--- WORK REQUIRED ---
Scan the lines below and report each one containing "fQTgMAX" by copying it.

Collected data
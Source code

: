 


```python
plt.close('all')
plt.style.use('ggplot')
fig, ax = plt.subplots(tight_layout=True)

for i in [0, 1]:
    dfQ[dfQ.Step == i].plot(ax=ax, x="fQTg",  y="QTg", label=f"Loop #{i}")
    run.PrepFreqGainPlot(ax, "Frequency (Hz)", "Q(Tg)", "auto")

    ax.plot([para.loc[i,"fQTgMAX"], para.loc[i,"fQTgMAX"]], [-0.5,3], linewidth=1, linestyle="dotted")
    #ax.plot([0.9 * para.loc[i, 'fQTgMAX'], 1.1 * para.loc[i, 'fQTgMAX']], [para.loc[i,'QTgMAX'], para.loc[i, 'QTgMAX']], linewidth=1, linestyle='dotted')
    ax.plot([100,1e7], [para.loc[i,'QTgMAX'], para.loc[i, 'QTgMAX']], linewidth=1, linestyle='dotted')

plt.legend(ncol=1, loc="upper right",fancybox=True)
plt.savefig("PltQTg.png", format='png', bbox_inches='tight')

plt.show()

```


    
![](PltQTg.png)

--- SOLVED PROBLEM ---
    ax.plot([para.loc[i,"fQTgMAX"], para.loc[i,"fQTgMAX"]], [-0.5,3], linewidth=1, linestyle="dotted")
    #ax.plot([0.9 * para.loc[i, 'fQTgMAX'], 1.1 * para.loc[i, 'fQTgMAX']], [para.loc[i,'QTgMAX'], para.loc[i, 'QTgMAX']], linewidth=1, linestyle='dotted')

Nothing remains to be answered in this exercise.